民族学博物館で「みんぱくウィークエンドサロン」が開催されており
「異教徒の地」と「光の地」:パキスタン・アフガニスタンのカタ人とカラーシャ人
というテーマのお話を聞いてきました。
この講義の中で、なるほど!と思ったお話がありました。
それが、「浄」と「不浄」に関するお話。
独自の多神教を信仰しているカラーシャ人には独特な信仰での考え方があります。
オンジェシタ:男性、ヤギ、小麦、杜松、木、ワイン、蜂蜜、聖域
プラガタ:女性、イスラーム教徒、ニワトリ、月経、出産、産屋の女神、墓地
「オンジェシタ(カラーシャ語) = pure(英語) = 浄(日本語)」
「プラガタ(カラーシャ語) = impure(英語) = 不浄(日本語)」
と訳しているそうなのですが、日本語の字面の印象では、浄=綺麗なもの。不浄=汚いものという認識を持ってしまいます。ところが、
オンジェシタ(浄)とは、神に直接関係することのできる存在。
プラガタ(不浄)とは神に直接関与してはならない存在。
なので、綺麗、汚いというそのまま日本語に訳してバッチリ100%通じる概念ではないのだとか。
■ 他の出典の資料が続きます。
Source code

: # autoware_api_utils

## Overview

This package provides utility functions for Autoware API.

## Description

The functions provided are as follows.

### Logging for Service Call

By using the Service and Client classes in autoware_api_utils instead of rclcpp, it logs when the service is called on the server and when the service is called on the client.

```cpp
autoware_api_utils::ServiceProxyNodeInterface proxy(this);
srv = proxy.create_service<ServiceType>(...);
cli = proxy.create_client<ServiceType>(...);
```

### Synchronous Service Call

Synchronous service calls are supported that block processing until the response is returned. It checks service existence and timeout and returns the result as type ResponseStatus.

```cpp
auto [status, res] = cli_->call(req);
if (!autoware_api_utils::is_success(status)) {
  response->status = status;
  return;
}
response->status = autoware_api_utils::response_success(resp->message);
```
今回の講義を聞いて、概念や感情を表す言葉というのは、文化や歴史が理解できていないと誤解を生むものなのだということを改めて気づきました。
たぶんそれは同じ言語圏に住む日本語同士であっても、感情を表すものや概念を表すものには、発する側と受け取る側で、100%の思いを伝えるのはとても難しいことなのだと思います。
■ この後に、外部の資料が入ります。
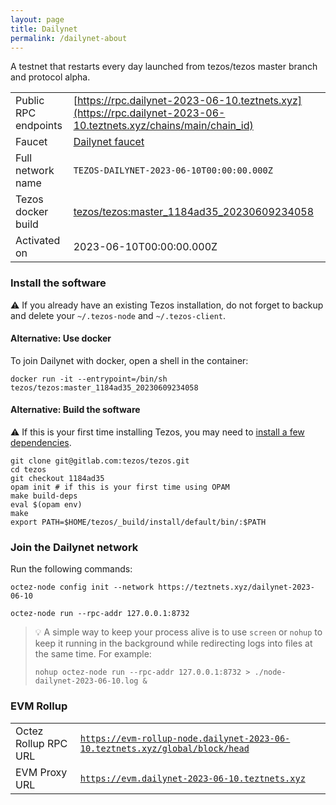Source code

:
 ```yaml
---
layout: page
title: Dailynet
permalink: /dailynet-about
---
```


A testnet that restarts every day launched from tezos/tezos master branch and protocol alpha.

| | |
|-------|---------------------|
| Public RPC endpoints | [https://rpc.dailynet-2023-06-10.teztnets.xyz](https://rpc.dailynet-2023-06-10.teztnets.xyz/chains/main/chain_id)<br/> |
| Faucet | [Dailynet faucet](https://faucet.dailynet-2023-06-10.teztnets.xyz) |
| Full network name | `TEZOS-DAILYNET-2023-06-10T00:00:00.000Z` |
| Tezos docker build | [tezos/tezos:master_1184ad35_20230609234058](https://hub.docker.com/r/tezos/tezos/tags?page=1&ordering=last_updated&name=master_1184ad35_20230609234058) |
| Activated on | 2023-06-10T00:00:00.000Z |





### Install the software

⚠️  If you already have an existing Tezos installation, do not forget to backup and delete your `~/.tezos-node` and `~/.tezos-client`.



#### Alternative: Use docker

To join Dailynet with docker, open a shell in the container:

```
docker run -it --entrypoint=/bin/sh tezos/tezos:master_1184ad35_20230609234058
```

#### Alternative: Build the software

⚠️  If this is your first time installing Tezos, you may need to [install a few dependencies](https://tezos.gitlab.io/introduction/howtoget.html#setting-up-the-development-environment-from-scratch).

```
git clone git@gitlab.com:tezos/tezos.git
cd tezos
git checkout 1184ad35
opam init # if this is your first time using OPAM
make build-deps
eval $(opam env)
make
export PATH=$HOME/tezos/_build/install/default/bin/:$PATH
```

### Join the Dailynet network

Run the following commands:

```
octez-node config init --network https://teztnets.xyz/dailynet-2023-06-10

octez-node run --rpc-addr 127.0.0.1:8732
```

> 💡 A simple way to keep your process alive is to use `screen` or `nohup` to keep it running in the background while redirecting logs into files at the same time. For example:
>
> ```bash=13
> nohup octez-node run --rpc-addr 127.0.0.1:8732 > ./node-dailynet-2023-06-10.log &
> ```


### EVM Rollup

| | |
|-------|---------------------|
| Octez Rollup RPC URL | [`https://evm-rollup-node.dailynet-2023-06-10.teztnets.xyz/global/block/head`](https://evm-rollup-node.dailynet-2023-06-10.teztnets.xyz) |
| EVM Proxy URL | [`https://evm.dailynet-2023-06-10.teztnets.xyz`](https://evm.dailynet-2023-06-10.teztnets.xyz) |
言葉をそのまま自分の中の定規で言葉通り直訳して判った気になったり、これは浄、これは不浄と自分の世界感で決めつけてはいけないのだなと・・・。
それぞれの文化、歴史、宗教感、時代そういったものでも大きく言葉の持つ意味やパワーが変わってくるのだと感じました。
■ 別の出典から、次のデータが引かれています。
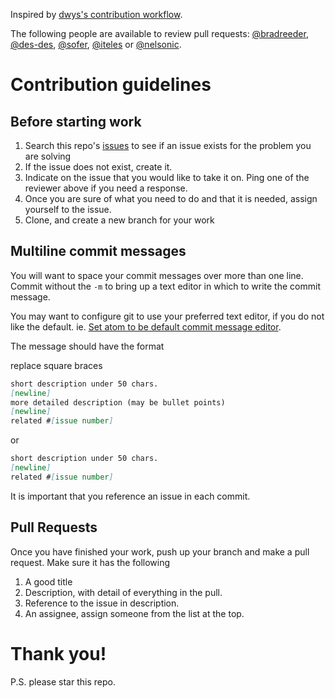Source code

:Inspired by [dwys's contribution workflow](https://www.github.com/dwyl/contributing).

The following people are available to review pull requests: [@bradreeder](https://github.com/bradreeder), [@des-des](https://github.com/des-des), [@sofer](https://github.com/sofer), [@iteles](https://github.com/iteles) or [@nelsonic](https://github.com/nelsonic).

# Contribution guidelines

## Before starting work

 1. Search this repo's [issues](https://www.github.com/foundersandcoders/master-reference/issues) to see if an issue exists for the problem you are solving
 2. If the issue does not exist, create it.
 3. Indicate on the issue that you would like to take it on. Ping one of the reviewer above if you need a response.
 4. Once you are sure of what you need to do and that it is needed, assign yourself to the issue.
 5. Clone, and create a new branch for your work

## Multiline commit messages

You will want to space your commit messages over more than one line. Commit without the `-m` to bring up a text editor in which to write the commit message.

You may want to configure git to use your preferred text editor, if you do not like the default. ie. [Set atom to be default commit message editor](https://help.github.com/articles/associating-text-editors-with-git/#using-atom-as-your-editor).

The message should have the format

replace square braces
```md
short description under 50 chars.
[newline]
more detailed description (may be bullet points)
[newline]
related #[issue number]
```
or
```md
short description under 50 chars.
[newline]
related #[issue number]
```

It is important that you reference an issue in each commit.

## Pull Requests

Once you have finished your work, push up your branch and make a pull request. Make sure it has the following

  1. A good title
  2. Description, with detail of everything in the pull.
  3. Reference to the issue in description.
  4. An assignee, assign someone from the list at the top.

# Thank you!

P.S. please star this repo.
言語学と南アジア研究が専門の先生で、カタ人とカラーシャ人では言語が全然違うんですよ。近い地域に住んでいる人たちだけれど、別の共通言語を持ってこなきゃ言葉が全く通じません。宗教も違います・・・というところが本筋のお話だったのですが、私の中で一番心に残ったのが「浄」と「不浄」の概念でした。